◆ **EXERCISE GOAL**: Take every line from the data that has the word "versions" in it.

◆ **DATA RECORDS**:

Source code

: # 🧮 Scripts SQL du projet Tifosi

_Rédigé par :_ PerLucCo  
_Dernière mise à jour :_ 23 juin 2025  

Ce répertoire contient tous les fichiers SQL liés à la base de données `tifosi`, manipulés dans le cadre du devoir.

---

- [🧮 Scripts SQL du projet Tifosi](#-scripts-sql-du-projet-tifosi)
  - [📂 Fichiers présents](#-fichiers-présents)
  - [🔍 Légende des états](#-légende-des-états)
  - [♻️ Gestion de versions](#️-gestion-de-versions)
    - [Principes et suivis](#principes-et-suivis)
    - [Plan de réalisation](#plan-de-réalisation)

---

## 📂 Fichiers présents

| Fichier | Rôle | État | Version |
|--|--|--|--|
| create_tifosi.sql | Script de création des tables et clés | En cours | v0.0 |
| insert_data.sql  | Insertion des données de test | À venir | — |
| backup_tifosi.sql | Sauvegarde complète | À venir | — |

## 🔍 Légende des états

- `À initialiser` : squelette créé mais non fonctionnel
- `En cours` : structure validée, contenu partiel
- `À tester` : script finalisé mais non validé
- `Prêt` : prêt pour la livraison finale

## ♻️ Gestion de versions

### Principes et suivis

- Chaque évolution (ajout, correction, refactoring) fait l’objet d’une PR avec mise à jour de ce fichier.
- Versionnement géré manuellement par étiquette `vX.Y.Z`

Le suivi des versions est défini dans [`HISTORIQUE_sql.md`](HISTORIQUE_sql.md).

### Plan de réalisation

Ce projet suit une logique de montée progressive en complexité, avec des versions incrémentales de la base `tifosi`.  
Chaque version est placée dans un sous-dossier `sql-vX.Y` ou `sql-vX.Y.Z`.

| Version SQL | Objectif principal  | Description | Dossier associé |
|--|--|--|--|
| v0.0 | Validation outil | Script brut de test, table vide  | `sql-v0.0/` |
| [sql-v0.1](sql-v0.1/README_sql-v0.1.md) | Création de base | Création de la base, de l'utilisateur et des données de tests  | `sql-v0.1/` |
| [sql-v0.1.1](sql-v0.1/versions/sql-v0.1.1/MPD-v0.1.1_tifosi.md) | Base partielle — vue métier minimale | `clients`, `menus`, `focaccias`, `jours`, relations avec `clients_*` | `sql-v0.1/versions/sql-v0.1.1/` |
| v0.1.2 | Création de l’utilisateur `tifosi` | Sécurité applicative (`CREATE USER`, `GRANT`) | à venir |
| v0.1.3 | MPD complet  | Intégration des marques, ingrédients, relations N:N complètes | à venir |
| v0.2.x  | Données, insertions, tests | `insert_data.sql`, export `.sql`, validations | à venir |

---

◆ **EXERCISE ANSWER**:
  - [♻️ Gestion de versions](#️-gestion-de-versions)
## ♻️ Gestion de versions
Le suivi des versions est défini dans [`HISTORIQUE_sql.md`](HISTORIQUE_sql.md).
Ce projet suit une logique de montée progressive en complexité, avec des versions incrémentales de la base `tifosi`.  
| [sql-v0.1.1](sql-v0.1/versions/sql-v0.1.1/MPD-v0.1.1_tifosi.md) | Base partielle — vue métier minimale | `clients`, `menus`, `focaccias`, `jours`, relations avec `clients_*` | `sql-v0.1/versions/sql-v0.1.1/` |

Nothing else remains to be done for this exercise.